Tout cela se résume avec un brio étonnant dans Trilogy, un enregistrement live, de trois heures et demie de musique en 17 morceaux, qui capture les meilleurs moments de leurs tournées entre 2010 et 2012. Corea enregistre la plupart – si ce n’est tous – de ses concerts. Ils lui fournissent un vaste réservoir de matériel créatif pour alimenter de nouveaux disques.
Construire un projet aussi énorme fut une entreprise amoureuse dédiée à ses fans, selon lui. Le pianiste a pris l’habitude d’écouter la musique enregistrée en live la veille ou le soir même. Son partenaire dans cette entreprise fut l’ingénieur du son Bernie Kirsh. « Je connais Bernie depuis 1975 et c’est l’un de mes meilleurs amis », a déclaré Corea. « Après les concerts, nous réflechissions à ce qui venait d’être joué. Il est également doué pour prendre des notes personnelles. Donc je revenais sur les spectacles et je me disais : wow, c’était vraiment super. C’était un peu comme si je me disais : dois-je choisir cette pomme ou celle-ci ? Il y a eu des dizaines de prises et nous voulions les classer parmi les deux meilleures, puis réécouter ou lancer une pièce de monnaie. » Des choix qui se révélèrent plus faciles qu’il n’y paraît, nous confia Chick Corea.
8. Two (avec Béla Fleck) (2015)
Corea aime jouer en duo avec des artistes qui piquent sa curiosité. Ces dernières années, il a pris un chemin nouveau pour lui en s’associant à un instrumentiste connu pour ses prouesses dans la fusion jazz-bluegrass. En 2007, Chick Corea invita le maître du banjo Béla Fleck à une exploration de leurs mondes respectifs. L’album The Enchantement en fut le résultat. Les étoiles alignées. Ils tournèrent pendant 7 ans, de manière éparse , avec le projet The Enchantement avant que Chick Corea n’estime que le temps était venu pour eux d’enregistrer leur progression en tant que duo.
A la demande de Chick Corea, le virtuose du banjo, Béla Fleck produisit laborieusement l’album Two. « Je me sentais comme un archéologue en train de fouiller dans le matériel de tous les spectacles que nous avions présentés », a-t-il dit en riant. En fait, il était plutôt un coureur de longue distance, écoutant toutes les prises et prenant des notes sur son Iphone, lors de footings sur une plage dans l’Oregon à courir sur une plage, écoutant les différentes prises et prenant des notes sur son iPhone. « Je pouvais dire ce qui était bon parce que je commençais à courir plus vite quand je tombais sur un moment magique »

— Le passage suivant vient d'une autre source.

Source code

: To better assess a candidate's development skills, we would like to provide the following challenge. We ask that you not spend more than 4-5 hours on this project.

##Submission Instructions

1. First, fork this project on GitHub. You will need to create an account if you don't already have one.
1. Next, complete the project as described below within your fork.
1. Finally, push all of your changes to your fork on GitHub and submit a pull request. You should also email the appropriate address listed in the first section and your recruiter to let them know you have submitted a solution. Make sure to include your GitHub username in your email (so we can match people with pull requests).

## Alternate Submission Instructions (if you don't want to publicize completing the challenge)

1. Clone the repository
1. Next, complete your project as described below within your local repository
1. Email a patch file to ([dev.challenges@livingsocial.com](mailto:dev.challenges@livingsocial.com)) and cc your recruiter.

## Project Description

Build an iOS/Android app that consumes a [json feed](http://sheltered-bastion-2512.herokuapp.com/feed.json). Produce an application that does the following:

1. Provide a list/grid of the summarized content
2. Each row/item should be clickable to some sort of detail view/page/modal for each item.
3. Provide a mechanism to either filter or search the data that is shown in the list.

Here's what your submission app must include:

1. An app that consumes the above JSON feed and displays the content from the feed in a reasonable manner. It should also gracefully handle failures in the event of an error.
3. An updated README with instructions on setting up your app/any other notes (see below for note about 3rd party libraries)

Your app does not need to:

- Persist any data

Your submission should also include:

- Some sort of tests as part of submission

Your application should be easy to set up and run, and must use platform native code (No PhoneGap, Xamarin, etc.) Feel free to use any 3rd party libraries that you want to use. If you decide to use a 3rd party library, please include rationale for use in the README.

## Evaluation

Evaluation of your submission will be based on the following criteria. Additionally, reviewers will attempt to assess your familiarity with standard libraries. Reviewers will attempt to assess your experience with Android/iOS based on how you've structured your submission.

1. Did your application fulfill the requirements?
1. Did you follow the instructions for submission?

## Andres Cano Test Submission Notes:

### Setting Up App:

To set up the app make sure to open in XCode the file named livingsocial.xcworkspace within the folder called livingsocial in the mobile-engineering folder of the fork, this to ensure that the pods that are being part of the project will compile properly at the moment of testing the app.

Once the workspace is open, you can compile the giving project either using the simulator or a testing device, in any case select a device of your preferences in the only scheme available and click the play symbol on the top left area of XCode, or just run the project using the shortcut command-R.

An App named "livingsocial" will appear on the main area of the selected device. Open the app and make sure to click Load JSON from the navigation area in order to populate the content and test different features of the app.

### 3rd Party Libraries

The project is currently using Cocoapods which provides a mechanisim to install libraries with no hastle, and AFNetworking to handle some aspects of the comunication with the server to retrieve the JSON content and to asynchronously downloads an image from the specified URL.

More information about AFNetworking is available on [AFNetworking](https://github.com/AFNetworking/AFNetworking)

Jouer avec Corea fut une expérience unique. « Chick ne reconnaît pas les règles et les limites », a déclaré Fleck. « Si je suis aventureux, il me suit. Chick pense que les règles sont pénibles. Il veut juste faire de la musique. Nous sommes devenus deux enfants dans un bac à sable. » Two révèle une excursion passionnante dans une conversation improvisée : « Béla est une source continue de créativité » explique Chick Corea.